Nonvaccinated (sham-vaccinated) chickens inoculated with the Ck/J/12 HPAI H7N3 virus in both experiments had similar clinical signs and 100% mortality. Some birds showed nonspecific clinical signs, including ruffled feathers, lethargy, anorexia, and prostration, and some birds presented with severe listlessness, respiratory distress, swollen head, and cyanotic or hemorrhagic comb, wattles, and legs (Fig. 1a to c). Some birds died without showing clinical signs (peracute disease). Birds that were found dead had swollen heads and focal hemorrhages in the comb, wattle, and footpads. In some of the birds there were hemorrhages on the surface of the cloaca. Birds that were still alive were lethargic, recumbent, and in some cases trembling. Clinical signs of respiratory distress were prominent in some dying birds and included severe dyspnea and gasping, in association with facial edema; swelling of the infraorbital sinuses; and conjunctivitis.

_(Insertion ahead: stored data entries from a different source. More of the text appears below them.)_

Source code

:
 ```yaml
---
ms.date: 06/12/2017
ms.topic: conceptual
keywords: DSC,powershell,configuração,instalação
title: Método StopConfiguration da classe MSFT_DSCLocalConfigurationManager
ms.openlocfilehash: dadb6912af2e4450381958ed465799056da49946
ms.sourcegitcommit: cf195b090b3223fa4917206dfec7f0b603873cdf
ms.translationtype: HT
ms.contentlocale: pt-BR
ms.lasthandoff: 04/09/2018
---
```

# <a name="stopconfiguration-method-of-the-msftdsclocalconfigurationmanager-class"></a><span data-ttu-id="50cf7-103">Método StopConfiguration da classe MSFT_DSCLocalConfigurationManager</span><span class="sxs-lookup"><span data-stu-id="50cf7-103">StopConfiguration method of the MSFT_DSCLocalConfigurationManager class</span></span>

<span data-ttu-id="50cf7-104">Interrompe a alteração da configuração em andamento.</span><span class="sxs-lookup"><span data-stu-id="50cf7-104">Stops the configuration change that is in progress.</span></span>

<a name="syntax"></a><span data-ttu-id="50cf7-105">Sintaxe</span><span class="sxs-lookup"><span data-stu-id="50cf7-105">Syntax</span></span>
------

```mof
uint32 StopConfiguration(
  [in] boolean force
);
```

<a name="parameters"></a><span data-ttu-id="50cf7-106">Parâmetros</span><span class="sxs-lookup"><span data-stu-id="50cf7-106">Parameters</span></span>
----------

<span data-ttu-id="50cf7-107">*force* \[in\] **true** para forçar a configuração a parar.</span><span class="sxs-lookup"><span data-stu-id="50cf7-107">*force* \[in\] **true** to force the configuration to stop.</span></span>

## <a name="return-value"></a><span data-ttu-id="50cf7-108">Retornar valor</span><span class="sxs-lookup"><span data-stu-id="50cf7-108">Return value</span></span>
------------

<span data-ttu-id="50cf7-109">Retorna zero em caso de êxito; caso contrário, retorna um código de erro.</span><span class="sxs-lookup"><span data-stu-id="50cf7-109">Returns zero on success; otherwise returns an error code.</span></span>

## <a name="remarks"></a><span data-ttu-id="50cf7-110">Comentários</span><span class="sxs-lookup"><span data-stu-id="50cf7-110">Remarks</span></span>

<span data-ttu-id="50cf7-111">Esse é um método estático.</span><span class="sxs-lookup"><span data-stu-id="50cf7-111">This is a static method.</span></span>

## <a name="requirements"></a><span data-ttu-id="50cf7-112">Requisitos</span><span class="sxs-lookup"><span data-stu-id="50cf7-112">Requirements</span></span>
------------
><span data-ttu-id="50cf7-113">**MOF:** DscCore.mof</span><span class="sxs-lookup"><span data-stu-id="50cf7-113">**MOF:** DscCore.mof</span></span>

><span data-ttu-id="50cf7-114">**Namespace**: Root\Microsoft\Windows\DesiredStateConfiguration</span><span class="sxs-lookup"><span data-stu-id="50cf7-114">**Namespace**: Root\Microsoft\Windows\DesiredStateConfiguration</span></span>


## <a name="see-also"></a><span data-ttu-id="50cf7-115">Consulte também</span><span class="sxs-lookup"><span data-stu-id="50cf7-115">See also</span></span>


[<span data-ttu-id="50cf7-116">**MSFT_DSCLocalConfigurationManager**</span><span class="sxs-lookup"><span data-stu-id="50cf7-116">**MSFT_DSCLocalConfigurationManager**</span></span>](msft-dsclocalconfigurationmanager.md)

Copious nasal discharge was also observed. Commonly present were swollen and cyanotic combs and wattles and diarrhea.
Gross lesions.
Two sham-vaccinated chickens per experiment were necropsied and examined at 2 days p.c. Similar lesions were observed in all 4 chickens examined, and these lesions were consistent with HPAI. A female and a male were examined in each experiment. Grossly, there was congestion and edema of the head and swollen and cyanotic combs, wattles, and legs. The sinuses, nasal cavity, larynx, and trachea were congested and had abundant mucus (Fig. 1d). The lungs were edematous and congested, and the air sacs were thickened. Petechial hemorrhages were observed on the breast and thigh muscles and in the epithelial fat of the heart (Fig. 1e). The proventricular glands were swollen, and the thymus was enlarged and often had petechia. In some chickens, the kidneys were enlarged with parenchymal pallor and accentuated lobular surface architecture. Mild to moderate splenomegaly with parenchymal mottling or petechial hemorrhages was observed in all the birds. Pancreatic lesions characterized by multifocal necrotic areas were also present, as were hemorrhages on the duodenal loop and the cecal tonsils. Hemorrhages were also present on the brain surface of one of the younger birds.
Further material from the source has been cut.